Segundo Ademir, o principal diferencial das motolâncias é justamente a rapidez. Ele explicou ao Metropoles que o grupo consegue prestar a primeira resposta em situações críticas, como acidentes, partos e paradas cardíacas. Em muitos casos, o atendimento é resolvido ainda no local, evitando a ocupação desnecessária de leitos hospitalares. Quando o transporte é indispensável, a equipe estabiliza o paciente para que a ambulância complete o trajeto com mais segurança.
As motocicletas carregam equipamentos essenciais para o atendimento pré-hospitalar, como ataduras, desfibrilador, monitor cardíaco, materiais para parto e diversos medicamentos. Além disso, também atuam na escolta das ambulâncias, abrindo passagem no trânsito. Ademir ressalta que as manobras registradas nas imagens não são imprudentes, mas resultado de treinamento constante e foco total na segurança da equipe, do paciente e dos demais motoristas.
Imagens circulam nas redes sociais
Redes sociais
De acordo com o Metropoles, em 2024, o serviço de motolâncias foi responsável por 4.712 atendimentos de urgência no Distrito Federal. Apesar de nem sempre serem percebidas pela população, essas equipes se tornaram fundamentais no atendimento de emergências. Para Ademir, além do socorro direto, a presença das motos também ajuda a alertar motoristas distraídos ou com som alto de que um veículo de emergência precisa passar .

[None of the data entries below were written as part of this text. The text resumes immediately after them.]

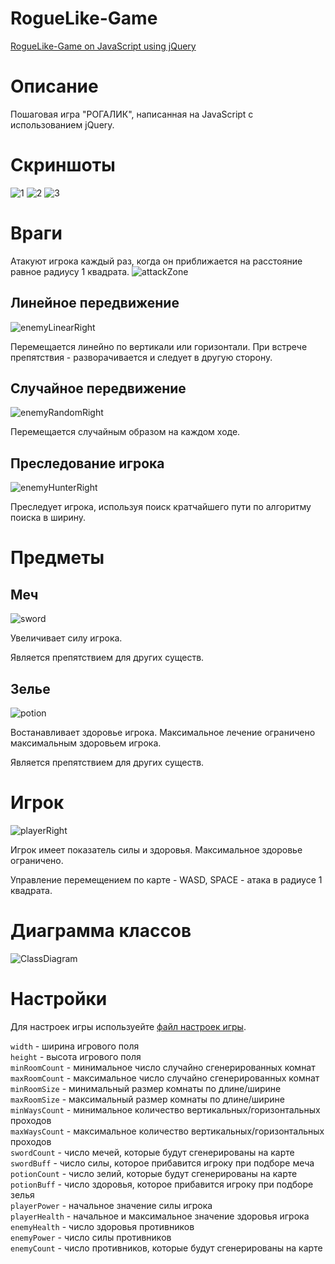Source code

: # RogueLike-Game
[RogueLike-Game on JavaScript using jQuery](https://pomge.github.io/RogueLike-Game/)

# Описание
Пошаговая игра "РОГАЛИК", написанная на JavaScript с использованием jQuery.

# Скриншоты
![1](https://github.com/Pomge/RogueLike-Game/assets/33260275/db6508cf-7cfb-45ad-8dd3-37a35eae848a)
![2](https://github.com/Pomge/RogueLike-Game/assets/33260275/3ca4102b-03e3-4ec9-b83c-d9b7f5cd32fd)
![3](https://github.com/Pomge/RogueLike-Game/assets/33260275/8fbaa7bd-1a71-4936-8e6e-34e9dc91293a)

# Враги
Атакуют игрока каждый раз, когда он приближается на расстояние равное радиусу 1 квадрата.
![attackZone](https://github.com/Pomge/RogueLike-Game/assets/33260275/265e2174-a5e7-4fbd-b70c-44cb66494bd0)

## Линейное передвижение
![enemyLinearRight](https://github.com/Pomge/RogueLike-Game/assets/33260275/f5220b60-9494-4a97-9b9c-799357cb8daa)

Перемещается линейно по вертикали или горизонтали. При встрече препятствия - разворачивается и следует в другую сторону.

## Случайное передвижение
![enemyRandomRight](https://github.com/Pomge/RogueLike-Game/assets/33260275/6f515969-32ca-459a-9e4c-b5cde0b6458c)

Перемещается случайным образом на каждом ходе.

## Преследование игрока
![enemyHunterRight](https://github.com/Pomge/RogueLike-Game/assets/33260275/e1a90452-a4a7-48bf-8f22-67e9caf2e217)

Преследует игрока, используя поиск кратчайшего пути по алгоритму поиска в ширину.

# Предметы
## Меч
![sword](https://github.com/Pomge/RogueLike-Game/assets/33260275/57b8f776-7c53-47a4-b028-4de93ebf9ca4)

Увеличивает силу игрока.

Является препятствием для других существ.

## Зелье
![potion](https://github.com/Pomge/RogueLike-Game/assets/33260275/d6d4698f-5750-4564-b80d-791b02d2389b)

Востанавливает здоровье игрока. Максимальное лечение ограничено максимальным здоровьем игрока.

Является препятствием для других существ.

# Игрок
![playerRight](https://github.com/Pomge/RogueLike-Game/assets/33260275/17533a76-6914-4101-aeea-8c3ec38c5f88)

Игрок имеет показатель силы и здоровья. Максимальное здоровье ограничено.

Управление перемещением по карте - WASD, SPACE - атака в радиусе 1 квадрата.

# Диаграмма классов
![ClassDiagram](https://github.com/Pomge/RogueLike-Game/assets/33260275/4f24432c-6700-441c-a5c6-7cb82cb64fed)

# Настройки
Для настроек игры используейте [файл настроек игры](https://github.com/Pomge/RogueLike-Game/blob/main/js/Settings.js).

`width` - ширина игрового поля <br/>
`height` - высота игрового поля <br/>
`minRoomCount` - минимальное число случайно сгенерированных комнат <br/>
`maxRoomCount` - максимальное число случайно сгенерированных комнат <br/>
`minRoomSize` - минимальный размер комнаты по длине/ширине <br/>
`maxRoomSize` - максимальный размер комнаты по длине/ширине <br/>
`minWaysCount` - минимальное количество вертикальных/горизонтальных проходов <br/>
`maxWaysCount` - максимальное количество вертикальных/горизонтальных проходов <br/>
`swordCount` - число мечей, которые будут сгенерированы на карте <br/>
`swordBuff` - число силы, которое прибавится игроку при подборе меча <br/>
`potionCount` - число зелий, которые будут сгенерированы на карте <br/>
`potionBuff` - число здоровья, которое прибавится игроку при подборе зелья <br/>
`playerPower` - начальное значение силы игрока <br/>
`playerHealth` - начальное и максимальное значение здоровья игрока <br/>
`enemyHealth` - число здоровья противников <br/>
`enemyPower` - число силы противников <br/>
`enemyCount` - число противников, которые будут сгенерированы на карте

O desfecho da ocorrência que viralizou reforçou o impacto desse trabalho. Após se recuperar, a paciente entrou em contato pelas redes sociais para agradecer ao socorrista. “Você salvou minha vida. Sou muito grata. Se hoje estou aqui, é graças a anjos como você”, escreveu. Ademir, no entanto, rejeita o rótulo de herói. Para ele, o que existe é preparo: “Não tem esse negócio de herói. A gente é preparado para atuar nessa função, somos treinados para que isso aconteça”.